Kicking off on 2nd October, the Orionid meteor shower will persist until 7th November. In the UK, the rain brought on by Storm Babet might obscure the view, but in other regions, fortunate observers could witness the radiant streaks across the sky.
This celestial display originates from Halley’s comet, one of history’s most renowned comets. As the comet orbits the Sun, it sheds tiny fragments which leave behind a trail of dust and icy debris. These fragments then enter our atmosphere at a speed of approximately 41 miles (66km) per second, igniting due to friction with the air, resulting in streaks of light. While Halley’s comet graces our vicinity only once every 75-76 years, with its next appearance slated for 2061, the meteor shower is an annual event.

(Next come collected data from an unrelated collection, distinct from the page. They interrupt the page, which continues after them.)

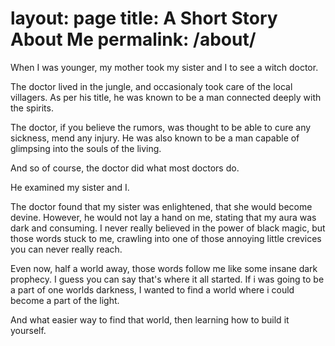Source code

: 
layout: page
title: A Short Story About Me
permalink: /about/
=======

When I was younger, my mother took my sister and I to see a witch doctor. 

The doctor lived in the jungle, and occasionaly took care of the local villagers. As per his title, he was known to be a man connected deeply with the spirits.

The doctor, if you believe the rumors, was thought to be able to cure any sickness, mend any injury. He was also known to be a man capable of glimpsing into the souls of the living.

And so of course, the doctor did what most doctors do. 

He examined my sister and I.

The doctor found that my sister was enlightened, that she would become devine. However, he would not lay a hand on me, stating that my aura was dark and consuming. I never really believed in the power of black magic, but those words stuck to me, crawling into one of those annoying little crevices you can never really reach.

Even now, half a world away, those words follow me like some insane dark prophecy. I guess you can say that's where it all started. If i was going to be a part of one worlds darkness, I wanted to find a world where i could become a part of the light. 

And what easier way to find that world, then learning how to build it yourself. 



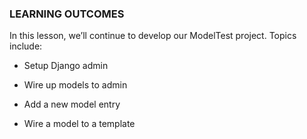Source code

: ### LEARNING OUTCOMES

In this lesson, we’ll continue to develop our ModelTest project. Topics include:

-   Setup Django admin

-   Wire up models to admin

-   Add a new model entry

-   Wire a model to a template
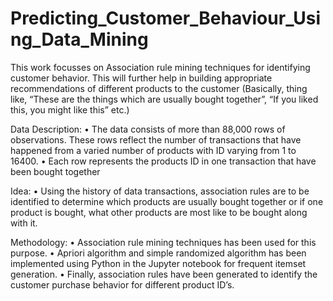 # Predicting_Customer_Behaviour_Using_Data_Mining

This work focusses on Association rule mining techniques for identifying customer behavior. This will further help in building appropriate recommendations of different products to the customer (Basically, thing like, “These are the things which are usually bought together”, “If you liked this, you might like this” etc.)

Data Description:
•	The data consists of more than 88,000 rows of observations. These rows reflect the number of transactions that have happened from a varied number of products with ID varying from 1 to 16400.
•	Each row represents the products ID in one transaction that have been bought together

Idea:
•	Using the history of data transactions, association rules are to be identified to determine which products are usually bought together or if one product is bought, what other products are most like to be bought along with it.

Methodology:
•	Association rule mining techniques has been used for this purpose.
•	Apriori algorithm and simple randomized algorithm has been implemented using Python in the Jupyter notebook for frequent itemset generation.
•	Finally, association rules have been generated to identify the customer purchase behavior for different product ID’s.
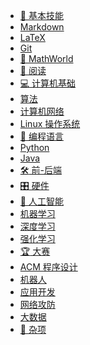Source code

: <!-- _navbar.md -->
<!-- _navbar.md -->
-  [:book: 基本技能](/basic-skills/)
  - [Markdown](/basic-skills/markdown/)
  - [LaTeX](/basic-skills/latex/)
  - [Git](/basic-skills/git/)
-  [:triangular_ruler: MathWorld](/Math/)
-  [:book: 阅读](/reading/)
-  [:computer: 计算机基础](/computer-basics/)
  - [算法](/computer-basics/algorithms/)
  - [计算机网络](/computer-basics/computer-networks/)
  - [Linux 操作系统](/computer-basics/linux-os/)
-  [:snake: 编程语言](/programming-languages)
  - [Python](/programming-languages/python/)
  - [Java](/programming-languages/java/)
-  [:hammer_and_wrench: 前-后端](/frontend-backend/)
-  [:control_knobs: 硬件](/hardware/)
-  [:brain: 人工智能](/ai)
  - [机器学习](/ai/machine-learning/)
  - [深度学习](/ai/deep-learning/)
  - [强化学习](/ai/reinforcement-learning/)
-  [:trophy: 大赛](/contests)
  - [ACM 程序设计](/contests/acm-programming/)
  - [机器人](/contests/robotics/)
  - [应用开发](/contests/app-development/)
  - [网络攻防](/contests/cybersecurity/)
  - [大数据](/contests/big-data/)
-  [:file_folder: 杂项](/miscellaneous/)
  <!-- - [资源链接](/miscellaneous/resources/)
  - [常见问题](/miscellaneous/faq/)
  - [社区讨论](/miscellaneous/community/) -->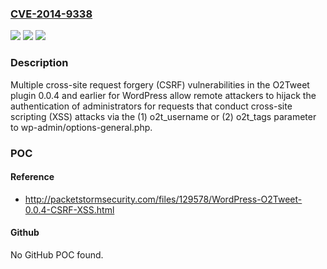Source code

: ### [CVE-2014-9338](https://cve.mitre.org/cgi-bin/cvename.cgi?name=CVE-2014-9338)
![](https://img.shields.io/static/v1?label=Product&message=n%2Fa&color=blue)
![](https://img.shields.io/static/v1?label=Version&message=n%2Fa&color=blue)
![](https://img.shields.io/static/v1?label=Vulnerability&message=n%2Fa&color=brighgreen)

### Description

Multiple cross-site request forgery (CSRF) vulnerabilities in the O2Tweet plugin 0.0.4 and earlier for WordPress allow remote attackers to hijack the authentication of administrators for requests that conduct cross-site scripting (XSS) attacks via the (1) o2t_username or (2) o2t_tags parameter to wp-admin/options-general.php.

### POC

#### Reference
- http://packetstormsecurity.com/files/129578/WordPress-O2Tweet-0.0.4-CSRF-XSS.html

#### Github
No GitHub POC found.

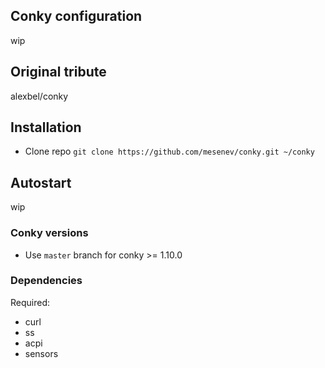 ## Conky configuration
wip
## Original tribute
alexbel/conky

## Installation
- Clone repo `git clone https://github.com/mesenev/conky.git ~/conky`


## Autostart
wip

### Conky versions
- Use `master` branch for conky >= 1.10.0

### Dependencies
Required:  
  - curl
  - ss
  - acpi
  - sensors
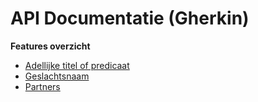 # API Documentatie (Gherkin)

**Features overzicht**
- [Adellijke titel of predicaat](../../features/adellijke_titel_predicaat.feature)
- [Geslachtsnaam](../../features/geslachtsnaam_leeg_onbekend.feature.md)
- [Partners](../../features/meerdere-partners.feature.md)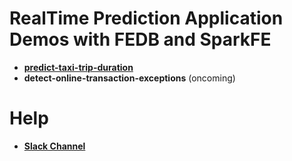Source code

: # RealTime Prediction Application Demos with FEDB and SparkFE

* [**predict-taxi-trip-duration**](https://github.com/4paradigm/DemoApps/tree/master/predict-taxi-trip-duration)
* **detect-online-transaction-exceptions** (oncoming)

# Help

* [**Slack Channel**](https://hybridsql-ws.slack.com/archives/C01S0H26WNP)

How to Observe the Orionid Meteor Shower
The prime viewing date will be the night of 21st October, spanning from midnight to dawn. The shower is visible from both the northern and southern hemispheres, with clearer skies offering a more enhanced experience.

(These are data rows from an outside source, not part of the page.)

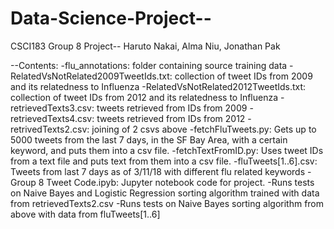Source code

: # Data-Science-Project--
CSCI183 Group 8 Project--
Haruto Nakai, Alma Niu, Jonathan Pak

--Contents:
-flu_annotations: folder containing source training data
	-RelatedVsNotRelated2009TweetIds.txt: collection of tweet IDs from 2009 and its relatedness to Influenza
	-RelatedVsNotRelated2012TweetIds.txt: collection of tweet IDs from 2012 and its relatedness to Influenza
	-retrievedTexts3.csv: tweets retrieved from IDs from 2009
	-retrievedTexts4.csv: tweets retrieved from IDs from 2012
-retrivedTexts2.csv: joining of 2 csvs above
-fetchFluTweets.py: Gets up to 5000 tweets from the last 7 days, in the SF Bay Area, with a certain keyword, and puts them into a csv file.
-fetchTextFromID.py: Uses tweet IDs from a text file and puts text from them into a csv file.
-fluTweets[1..6].csv: Tweets from last 7 days as of 3/11/18 with different flu related keywords 
-Group 8 Tweet Code.ipyb: Jupyter notebook code for project.
	-Runs tests on Naive Bayes and Logistic Regression sorting algorithm trained with data from retrievedTexts2.csv
	-Runs tests on Naive Bayes sorting algorithm from above with data from fluTweets[1..6]
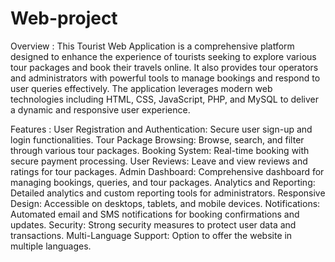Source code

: # Web-project
Overview : 
This Tourist Web Application is a comprehensive platform designed to enhance the experience of tourists seeking to explore various tour packages and book their travels online. It also provides tour operators and administrators with powerful tools to manage bookings and respond to user queries effectively. The application leverages modern web technologies including HTML, CSS, JavaScript, PHP, and MySQL to deliver a dynamic and responsive user experience.

Features : 
User Registration and Authentication: Secure user sign-up and login functionalities.
Tour Package Browsing: Browse, search, and filter through various tour packages.
Booking System: Real-time booking with secure payment processing.
User Reviews: Leave and view reviews and ratings for tour packages.
Admin Dashboard: Comprehensive dashboard for managing bookings, queries, and tour packages.
Analytics and Reporting: Detailed analytics and custom reporting tools for administrators.
Responsive Design: Accessible on desktops, tablets, and mobile devices.
Notifications: Automated email and SMS notifications for booking confirmations and updates.
Security: Strong security measures to protect user data and transactions.
Multi-Language Support: Option to offer the website in multiple languages.
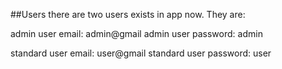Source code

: ##Users
there are two users exists in app now. They are:

admin user email: admin@gmail
admin user password: admin

standard user email: user@gmail
standard user password: user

Viewers can witness the meteor shower with the naked eye, with only a brief period required to adjust to the darkness. To optimize the viewing experience, it’s advisable to seek out the darkest spot possible, minimizing the interference of streetlights and home lights. Given that meteors can appear anywhere in the sky, a spacious, open spot is ideal to have a panoramic view of the spectacle. The meteors’ trajectory remains unpredictable, so patience is key. Bringing along some beverages and snacks might be a wise choice.
For those unable to catch the display this weekend, the meteor shower will still be in its ‘maximum’ phase until around 28th October, presenting additional opportunities for observation.